* [RECORDS]:
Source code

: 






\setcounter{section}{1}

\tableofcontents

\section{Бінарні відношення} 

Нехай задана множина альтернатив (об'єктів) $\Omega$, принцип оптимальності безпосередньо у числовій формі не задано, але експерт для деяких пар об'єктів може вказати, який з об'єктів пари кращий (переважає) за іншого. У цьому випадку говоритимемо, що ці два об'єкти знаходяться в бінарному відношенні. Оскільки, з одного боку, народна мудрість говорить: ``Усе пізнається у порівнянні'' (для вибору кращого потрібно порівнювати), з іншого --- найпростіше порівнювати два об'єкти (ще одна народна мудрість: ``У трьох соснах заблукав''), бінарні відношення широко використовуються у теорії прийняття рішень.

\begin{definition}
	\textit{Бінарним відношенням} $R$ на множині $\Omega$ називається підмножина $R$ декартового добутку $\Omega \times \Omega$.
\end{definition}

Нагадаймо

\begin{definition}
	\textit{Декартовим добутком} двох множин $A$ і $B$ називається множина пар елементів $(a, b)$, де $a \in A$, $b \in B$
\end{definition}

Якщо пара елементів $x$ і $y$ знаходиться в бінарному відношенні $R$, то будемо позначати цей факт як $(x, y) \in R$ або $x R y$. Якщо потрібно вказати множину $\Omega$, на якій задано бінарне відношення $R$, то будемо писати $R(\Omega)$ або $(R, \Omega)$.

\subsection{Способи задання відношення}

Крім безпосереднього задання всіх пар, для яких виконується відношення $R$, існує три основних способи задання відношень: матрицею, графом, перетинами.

* [HOW TO COMPLETE THIS TASK]:
Go through the listing and copy each line that includes the string "елементів".

* [YOUR SOLUTION]:
	\textit{Декартовим добутком} двох множин $A$ і $B$ називається множина пар елементів $(a, b)$, де $a \in A$, $b \in B$
Якщо пара елементів $x$ і $y$ знаходиться в бінарному відношенні $R$, то будемо позначати цей факт як $(x, y) \in R$ або $x R y$. Якщо потрібно вказати множину $\Omega$, на якій задано бінарне відношення $R$, то будемо писати $R(\Omega)$ або $(R, \Omega)$.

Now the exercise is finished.